One of the most novel new educational structures has been learning pods, a COVID-safe schooling format that allows students to receive in-person instruction and interact with their peers on a daily basis. Learning pods have typically consisted of between 3 and 10 students from collaborating families who are able to host and pay an educator to privately facilitate classes – a service that is mostly out of reach to all but the affluent.
We recently partnered with Creo College Prep to experiment with expanding this in-person, COVID-safe learning format to reach under-resourced students, and to challenge the idea that in-person, pod-based school structures are only a possibility for those with expansive resources at their disposal. Creo College Prep is a public charter school based in the Bronx that opened in 2019, and has adapted their programming and teaching structures to meet the rapidly evolving needs of their school community over the last year.

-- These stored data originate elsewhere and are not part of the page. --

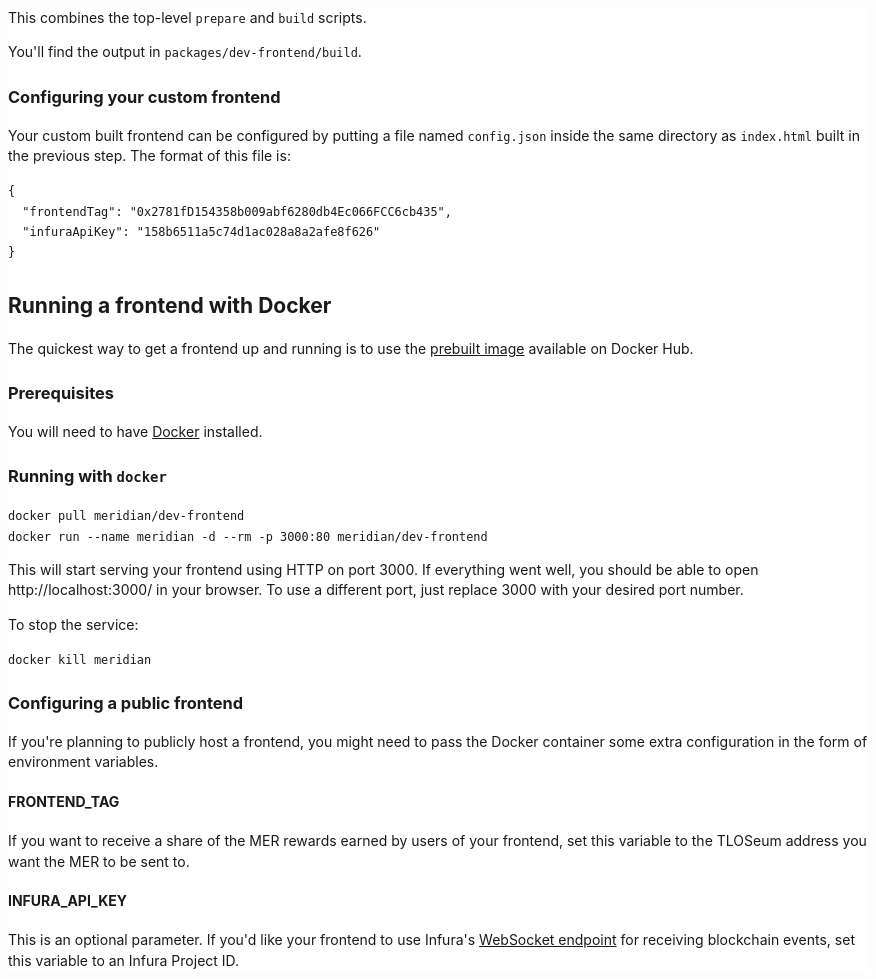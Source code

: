 This combines the top-level `prepare` and `build` scripts.

You'll find the output in `packages/dev-frontend/build`.

### Configuring your custom frontend

Your custom built frontend can be configured by putting a file named `config.json` inside the same directory as `index.html` built in the previous step. The format of this file is:

```
{
  "frontendTag": "0x2781fD154358b009abf6280db4Ec066FCC6cb435",
  "infuraApiKey": "158b6511a5c74d1ac028a8a2afe8f626"
}
```

## Running a frontend with Docker

The quickest way to get a frontend up and running is to use the [prebuilt image](https://hub.docker.com/r/meridian/dev-frontend) available on Docker Hub.

### Prerequisites

You will need to have [Docker](https://docs.docker.com/get-docker/) installed.

### Running with `docker`

```
docker pull meridian/dev-frontend
docker run --name meridian -d --rm -p 3000:80 meridian/dev-frontend
```

This will start serving your frontend using HTTP on port 3000. If everything went well, you should be able to open http://localhost:3000/ in your browser. To use a different port, just replace 3000 with your desired port number.

To stop the service:

```
docker kill meridian
```

### Configuring a public frontend

If you're planning to publicly host a frontend, you might need to pass the Docker container some extra configuration in the form of environment variables.

#### FRONTEND_TAG

If you want to receive a share of the MER rewards earned by users of your frontend, set this variable to the TLOSeum address you want the MER to be sent to.

#### INFURA_API_KEY

This is an optional parameter. If you'd like your frontend to use Infura's [WebSocket endpoint](https://infura.io/docs/telos#section/Websockets) for receiving blockchain events, set this variable to an Infura Project ID.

We see this partnership as an opportunity to apply lessons and innovations that have emerged in response to the COVID-19 pandemic to the process of developing diverse and innovative educational models that can serve all kinds of communities in the long term.

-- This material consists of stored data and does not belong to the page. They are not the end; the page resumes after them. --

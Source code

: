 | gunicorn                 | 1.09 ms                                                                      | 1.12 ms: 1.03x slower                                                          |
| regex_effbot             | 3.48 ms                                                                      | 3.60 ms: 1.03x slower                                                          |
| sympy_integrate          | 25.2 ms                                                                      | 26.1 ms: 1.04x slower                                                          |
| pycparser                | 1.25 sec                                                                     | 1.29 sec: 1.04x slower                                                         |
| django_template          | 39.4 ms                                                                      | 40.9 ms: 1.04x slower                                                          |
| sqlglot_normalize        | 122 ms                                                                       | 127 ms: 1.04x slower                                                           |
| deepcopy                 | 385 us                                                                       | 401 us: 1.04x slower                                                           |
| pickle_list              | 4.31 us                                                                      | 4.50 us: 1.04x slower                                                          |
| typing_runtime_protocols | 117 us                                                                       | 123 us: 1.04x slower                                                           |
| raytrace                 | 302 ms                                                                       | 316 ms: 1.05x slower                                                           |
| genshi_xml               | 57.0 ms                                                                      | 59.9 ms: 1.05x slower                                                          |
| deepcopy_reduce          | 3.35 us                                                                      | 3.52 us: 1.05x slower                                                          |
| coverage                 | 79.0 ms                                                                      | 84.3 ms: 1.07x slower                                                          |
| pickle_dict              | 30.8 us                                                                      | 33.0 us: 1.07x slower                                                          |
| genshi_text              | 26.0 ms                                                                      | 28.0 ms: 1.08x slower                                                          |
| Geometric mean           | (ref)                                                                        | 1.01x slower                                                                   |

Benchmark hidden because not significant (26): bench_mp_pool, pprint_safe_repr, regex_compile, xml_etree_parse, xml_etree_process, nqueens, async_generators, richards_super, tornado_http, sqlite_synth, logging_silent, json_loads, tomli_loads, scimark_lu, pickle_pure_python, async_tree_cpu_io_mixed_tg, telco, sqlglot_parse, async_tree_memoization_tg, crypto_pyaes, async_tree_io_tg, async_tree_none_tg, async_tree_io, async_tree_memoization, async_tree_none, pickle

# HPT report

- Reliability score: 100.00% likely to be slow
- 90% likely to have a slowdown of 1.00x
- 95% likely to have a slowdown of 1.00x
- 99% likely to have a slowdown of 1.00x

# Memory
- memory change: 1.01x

Below, Ben Samuels-Kalow, Founder and Head of School at Creo Prep, shares some of the key insights that he’s drawn from this experiment, and the lessons that he and his team have taken from the first few weeks of teaching and learning in this new format.
What did you find compelling about learning pods, and why were you eager to expand access to this format of schooling?
Pods are how we keep our promise to 100% of our families that school is a place where their student will be always safe, and never bored. For the majority of our students, home is a safe place. A Zoom classroom isn’t ideal, but we’ve made classrooms full of mutual respect, challenge, and support. For our students and teachers, a shared bedroom isn’t where they want to be learning or teaching, but we make it work.
For our students experiencing homelessness, housing insecurity, and other acute manifestations of systemic inequality, Distance Learning wasn’t working. School isn’t just an intellectual refuge, but also a physical one. Pods allow us to offer high-quality, rigorous, and culturally responsive learning to all of our students, regardless of whether their home environment is conducive to learning.
We were eager to expand this opportunity to any family that wanted it because we saw the impact for students in our pilot Pod, and families know best what they need. By making the Pods available to all, families could choose the Pod for the same reason they chose our school — because it is the best place for their child.